The near complete, mummified baby mammoth was found on June 21, 2022 by miners working on Eureka Creek in the Klondike gold fields within Trʼondëk Hwëchʼin Traditional Territory, Yukon, Canada.

Trʼondëk Hwëchʼin Elders named the calf Nun cho ga, meaning ‘big baby animal’ in the Hän language.

The discovery marks the first near complete and best-preserved mummified woolly mammoth found in North America. A partial mammoth calf, named Effie, was found in 1948 at a gold mine in interior Alaska.

“As an Ice Age paleontologist, it has been one of my life long dreams to come face to face with a real woolly mammoth. That dream came true today,” said Yukon paleontologist Dr. Grant Zazula.

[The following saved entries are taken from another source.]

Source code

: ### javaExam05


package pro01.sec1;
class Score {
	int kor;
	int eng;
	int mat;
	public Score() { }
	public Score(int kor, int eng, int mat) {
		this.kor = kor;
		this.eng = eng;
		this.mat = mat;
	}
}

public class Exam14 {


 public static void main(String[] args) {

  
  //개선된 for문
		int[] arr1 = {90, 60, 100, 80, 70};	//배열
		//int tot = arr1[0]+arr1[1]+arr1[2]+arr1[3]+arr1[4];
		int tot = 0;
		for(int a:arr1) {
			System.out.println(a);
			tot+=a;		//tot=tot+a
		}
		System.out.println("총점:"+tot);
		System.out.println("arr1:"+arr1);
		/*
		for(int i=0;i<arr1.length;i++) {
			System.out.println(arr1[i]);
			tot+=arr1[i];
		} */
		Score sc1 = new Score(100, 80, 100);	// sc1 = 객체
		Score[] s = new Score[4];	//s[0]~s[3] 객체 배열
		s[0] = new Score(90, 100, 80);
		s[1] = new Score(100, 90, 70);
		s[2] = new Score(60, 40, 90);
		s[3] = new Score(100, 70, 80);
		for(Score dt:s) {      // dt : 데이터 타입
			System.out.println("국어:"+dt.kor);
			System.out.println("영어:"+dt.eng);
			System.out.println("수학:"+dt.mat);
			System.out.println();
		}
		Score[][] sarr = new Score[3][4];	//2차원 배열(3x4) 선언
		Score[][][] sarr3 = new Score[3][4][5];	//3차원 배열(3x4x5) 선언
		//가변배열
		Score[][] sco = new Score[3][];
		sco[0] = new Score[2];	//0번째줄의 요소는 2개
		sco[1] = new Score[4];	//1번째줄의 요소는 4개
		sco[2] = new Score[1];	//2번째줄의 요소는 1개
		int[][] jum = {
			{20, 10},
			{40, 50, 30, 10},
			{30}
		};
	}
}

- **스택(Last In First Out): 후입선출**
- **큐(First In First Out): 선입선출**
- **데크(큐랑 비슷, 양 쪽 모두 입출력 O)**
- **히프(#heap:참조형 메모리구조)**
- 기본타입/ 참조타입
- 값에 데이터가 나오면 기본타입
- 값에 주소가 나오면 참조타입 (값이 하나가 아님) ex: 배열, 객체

“Nun cho ga is beautiful and one of the most incredible mummified ice age animals ever discovered in the world. I am excited to get to know her more.”

Dr. Zazula and his colleagues from the Yukon Geological Survey and the University of Calgary suggest Nun cho ga was frozen in permafrost during the latest Ice Age, over 30,000 years ago.

“The Yukon has always been an internationally renowned leader for ice age and Beringia research,” said Yukon Minister of Tourism and Culture Ranj Pillai.

“We are thrilled about this significant discovery of a mummified woolly mammoth calf, Nun cho ga.”

“Without strong partnerships between placer miners, Trʼondëk Hwëchʼin, and the Yukon government, discoveries like this could not happen.”

Nun cho ga. Image credit: Government of Yukon / Trʼondëk Hwëchʼin.

Nun cho ga. Image credit: Government of Yukon / Trʼondëk Hwëchʼin.

“This is as a remarkable recovery for our First Nation, and we look forward to collaborating with the Yukon government on the next steps in the process for moving forward with these remains in a way that honors our traditions, culture, and laws,” said Trʼondëk Hwëchʼin Chief Roberta Joseph.

“We are thankful for the Elders who have been guiding us so far and the name they provided.”

“We are committed to respectfully handling Nun cho ga as she has chosen now to reveal herself to all of us.”

“It’s amazing. It took my breath away when they removed the tarp,” said Trʼondëk Hwëchʼin Elder Peggy Kormendy.

“We must all treat it with respect. When that happens, it is going to be powerful and we will heal. We must as a people.”